Chadia es una joven española de quince años, hija de padres españoles, que vive en Melilla. Desde la distancia se podría decir que es una chica como las demás de su instituto de enseñanza secundaria, salvo por algunos detalles que rodean su vida.
Su novio se llama Alá. Y está tan enamorada de él que escribe su nombre con mayúsculas y lo rodea de corazones para diseñar la portada de la carpeta con la que estudia.
Es normal; a su edad, aunque no se haya juntado todavía carne con carne, las cosas del querer ya empiezan a ser cuestión de vida o muerte.
Como la mitad de las personas del censo melillense, Chadia profesa la religión musulmana. Se puede decir que nació ya con esa gravedad.
Por eso su credo piadoso es el Islam y, como buena practicante, repite continuamente expresiones de gratitud como quien recita una lección, y se esfuerza por rendirse a las órdenes de Dios a cada paso del camino, sin distinción entre su vida diaria y la religión.

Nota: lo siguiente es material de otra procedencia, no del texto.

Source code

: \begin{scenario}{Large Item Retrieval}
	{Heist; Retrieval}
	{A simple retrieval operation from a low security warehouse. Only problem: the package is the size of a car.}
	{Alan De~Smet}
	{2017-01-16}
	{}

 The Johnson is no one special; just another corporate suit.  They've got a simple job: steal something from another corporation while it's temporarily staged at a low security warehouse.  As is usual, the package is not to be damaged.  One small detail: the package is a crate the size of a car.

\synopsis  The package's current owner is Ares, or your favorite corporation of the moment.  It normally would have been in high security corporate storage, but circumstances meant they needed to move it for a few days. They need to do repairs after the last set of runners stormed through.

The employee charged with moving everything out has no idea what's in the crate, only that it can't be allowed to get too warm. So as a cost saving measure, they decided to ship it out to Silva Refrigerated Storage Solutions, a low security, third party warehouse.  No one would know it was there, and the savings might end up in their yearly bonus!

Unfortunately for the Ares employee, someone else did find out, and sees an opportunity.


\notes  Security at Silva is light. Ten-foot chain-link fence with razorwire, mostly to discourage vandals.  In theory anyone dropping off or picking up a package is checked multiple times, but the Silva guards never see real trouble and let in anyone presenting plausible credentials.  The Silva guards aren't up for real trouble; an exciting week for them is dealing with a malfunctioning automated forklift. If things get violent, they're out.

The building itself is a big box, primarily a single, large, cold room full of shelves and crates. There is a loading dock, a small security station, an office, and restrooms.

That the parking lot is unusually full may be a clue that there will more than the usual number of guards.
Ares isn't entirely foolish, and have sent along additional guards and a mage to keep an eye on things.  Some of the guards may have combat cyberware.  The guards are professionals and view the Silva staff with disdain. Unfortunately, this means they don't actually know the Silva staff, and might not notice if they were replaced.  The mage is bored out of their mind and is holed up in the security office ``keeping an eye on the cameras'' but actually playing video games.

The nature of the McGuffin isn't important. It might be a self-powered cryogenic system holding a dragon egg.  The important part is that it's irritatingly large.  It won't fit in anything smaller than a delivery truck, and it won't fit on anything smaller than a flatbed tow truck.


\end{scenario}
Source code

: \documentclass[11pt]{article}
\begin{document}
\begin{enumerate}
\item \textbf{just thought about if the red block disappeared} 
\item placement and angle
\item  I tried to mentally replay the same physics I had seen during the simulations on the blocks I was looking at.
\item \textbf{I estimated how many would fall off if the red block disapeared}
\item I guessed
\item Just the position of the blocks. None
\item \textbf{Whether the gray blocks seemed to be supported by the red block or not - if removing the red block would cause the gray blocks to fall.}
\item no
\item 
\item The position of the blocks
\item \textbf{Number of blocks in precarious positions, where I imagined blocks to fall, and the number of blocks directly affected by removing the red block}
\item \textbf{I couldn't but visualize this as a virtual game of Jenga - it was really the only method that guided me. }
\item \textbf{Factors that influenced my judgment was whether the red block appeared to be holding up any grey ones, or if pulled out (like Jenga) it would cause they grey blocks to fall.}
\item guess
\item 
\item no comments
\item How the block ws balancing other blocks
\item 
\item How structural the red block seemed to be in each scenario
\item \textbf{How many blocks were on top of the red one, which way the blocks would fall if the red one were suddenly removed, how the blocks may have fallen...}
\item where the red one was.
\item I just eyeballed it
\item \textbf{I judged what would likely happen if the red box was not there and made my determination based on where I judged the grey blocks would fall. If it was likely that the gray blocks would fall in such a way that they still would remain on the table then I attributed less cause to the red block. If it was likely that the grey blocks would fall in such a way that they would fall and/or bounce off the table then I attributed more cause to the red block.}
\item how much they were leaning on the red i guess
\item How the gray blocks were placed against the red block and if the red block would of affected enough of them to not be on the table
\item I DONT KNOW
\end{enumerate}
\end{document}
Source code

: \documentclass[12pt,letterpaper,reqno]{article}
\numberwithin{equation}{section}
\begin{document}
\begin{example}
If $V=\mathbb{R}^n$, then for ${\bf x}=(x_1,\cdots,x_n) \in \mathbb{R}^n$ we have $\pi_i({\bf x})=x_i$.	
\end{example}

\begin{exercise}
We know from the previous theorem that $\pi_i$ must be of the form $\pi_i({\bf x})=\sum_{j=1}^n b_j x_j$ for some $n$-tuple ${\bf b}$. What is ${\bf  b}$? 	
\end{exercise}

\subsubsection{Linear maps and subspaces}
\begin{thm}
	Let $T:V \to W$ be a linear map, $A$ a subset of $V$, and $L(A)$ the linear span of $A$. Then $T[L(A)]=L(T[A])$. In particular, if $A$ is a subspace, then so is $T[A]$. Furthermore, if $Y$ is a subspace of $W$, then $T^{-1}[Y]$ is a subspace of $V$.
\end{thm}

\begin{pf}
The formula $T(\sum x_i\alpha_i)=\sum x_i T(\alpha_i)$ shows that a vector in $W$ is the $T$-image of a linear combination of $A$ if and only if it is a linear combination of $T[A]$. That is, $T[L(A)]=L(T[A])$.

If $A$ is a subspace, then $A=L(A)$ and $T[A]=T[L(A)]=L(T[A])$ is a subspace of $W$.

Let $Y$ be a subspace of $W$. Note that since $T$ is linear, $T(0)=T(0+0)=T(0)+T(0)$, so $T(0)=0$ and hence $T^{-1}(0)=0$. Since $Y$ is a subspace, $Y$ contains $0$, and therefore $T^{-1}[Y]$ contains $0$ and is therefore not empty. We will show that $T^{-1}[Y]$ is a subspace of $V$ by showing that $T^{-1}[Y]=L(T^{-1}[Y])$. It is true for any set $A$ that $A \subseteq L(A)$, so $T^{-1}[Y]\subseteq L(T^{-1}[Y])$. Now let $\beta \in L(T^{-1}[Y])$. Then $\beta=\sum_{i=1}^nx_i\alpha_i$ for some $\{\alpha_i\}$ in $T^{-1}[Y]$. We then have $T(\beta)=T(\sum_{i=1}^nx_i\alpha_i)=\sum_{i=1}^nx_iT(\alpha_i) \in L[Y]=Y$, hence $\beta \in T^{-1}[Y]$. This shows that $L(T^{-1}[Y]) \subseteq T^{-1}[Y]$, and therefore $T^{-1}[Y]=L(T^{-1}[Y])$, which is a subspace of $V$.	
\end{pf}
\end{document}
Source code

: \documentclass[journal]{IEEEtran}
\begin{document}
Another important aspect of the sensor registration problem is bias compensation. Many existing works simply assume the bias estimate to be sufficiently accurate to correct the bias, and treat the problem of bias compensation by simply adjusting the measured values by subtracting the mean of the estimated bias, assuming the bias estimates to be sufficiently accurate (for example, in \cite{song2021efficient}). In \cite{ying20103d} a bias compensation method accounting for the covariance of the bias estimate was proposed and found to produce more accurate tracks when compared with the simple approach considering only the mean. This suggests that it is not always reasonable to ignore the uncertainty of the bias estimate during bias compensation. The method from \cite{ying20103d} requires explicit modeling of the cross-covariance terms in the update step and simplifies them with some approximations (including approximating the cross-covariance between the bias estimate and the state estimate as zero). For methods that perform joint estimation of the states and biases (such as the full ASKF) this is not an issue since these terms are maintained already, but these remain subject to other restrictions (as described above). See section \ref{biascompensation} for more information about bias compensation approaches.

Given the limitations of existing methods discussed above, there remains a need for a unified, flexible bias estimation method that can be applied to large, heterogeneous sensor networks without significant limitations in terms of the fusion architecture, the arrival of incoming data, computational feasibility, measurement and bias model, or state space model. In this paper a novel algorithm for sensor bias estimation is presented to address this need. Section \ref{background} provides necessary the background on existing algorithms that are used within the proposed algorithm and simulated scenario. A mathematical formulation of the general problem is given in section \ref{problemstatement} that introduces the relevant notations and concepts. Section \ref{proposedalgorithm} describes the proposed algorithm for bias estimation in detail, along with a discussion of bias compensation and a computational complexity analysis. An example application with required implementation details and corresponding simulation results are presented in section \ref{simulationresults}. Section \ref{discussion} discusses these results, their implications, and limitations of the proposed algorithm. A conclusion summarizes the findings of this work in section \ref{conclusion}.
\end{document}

Chadia ha decidido que las cinco oraciones que debe realizar al día, en cumplimiento de sus deberes de obediencia y abandono, le quitan mucho tiempo para acudir a clase.
A sus amigas les ha confesado en la intimidad que, en realidad, ‘acudir cada día al instituto le parte la mañana en dos’. Por eso ha abandonado sus estudios académicos en el tercer curso de la ESO.
Como cualquier chica joven también cuida su figura, aunque la esconda tras una túnica desaliñada y poco favorecedora, motivo por el cual el resto de niñas del instituto, que se suelen ataviar frívolamente con los últimos diseños de Inditex, se ríen de ella.
Una pena, porque estoy seguro que Chadia podría sacar más partido a alguno de los muchos dones con los que la naturaleza le ha favorecido.
Pero a Chadia no le importa. Porque en lo más profundo de su alma sabe que cuenta con una ventaja interior; y es que, gracias al Islam, podrá abstenerse de comer y beber desde el amanecer al anochecer durante todo un mes, y así conseguirá bajar ese kilo y medio que cree sobrarle, con lo que espera complacer a su novio, Alá.
Además, cara a su padre, el barbudo, justificará el ayuno voluntario del ramadán como una forma de vivir en sus propias carnes lo que las personas desafortunadas padecen.
Chadia aún no está preparada para peregrinar a la mezquita santa de La Meca. Piensa que ya tendrá tiempo en el futuro de cumplir con su mandamiento. Pero ahora le rondan otros problemas en la cabeza.
Porque la joven sufre, como cualquier adolescente en los albores de la pubertad, un atroz ‘acné vulgaris’; por eso, en cada oración, no se olvida de pedir a Dios con todas sus fuerzas que el mal desaparezca de su cara. Y es que, a esas edades, la belleza exterior no es una solemne ramplonería.
Cuentan que, meses atrás, Chadia estaba muy contenta, porque había encontrado la solución a su problema en las páginas del Corán, el libro sagrado del Islam.
Chadia descubrió que Dios reveló al profeta Mahoma que el ‘acné vulgaris’ disminuiría con el paso del tiempo, llegando incluso a desaparecer después de la pubertad.
Pero Chadia se impacientaba, porque lo que Dios no reveló al venerado Mahoma fue cuánto tiempo tardaría en desaparecer por completo la inflamación sebácea de su rostro. Incluso se citaban casos de antepasados que continuaron sufriendo ‘acné vulgaris’ durante décadas después de la pubertad.
Por eso ahora Chadia, triste y desorientada, se ha encerrado voluntariamente en un burka, la vestimenta de moda entre las mujeres afganas, que se convertirá en el cimiento y la techumbre de su nuevo hogar, y con el que espera conseguir su felicidad interior, el camino correcto hasta que desaparezcan las lesiones de su piel. Es una cuestión de fe.
Y yo lo comprendo, pero no quiero comprenderlo.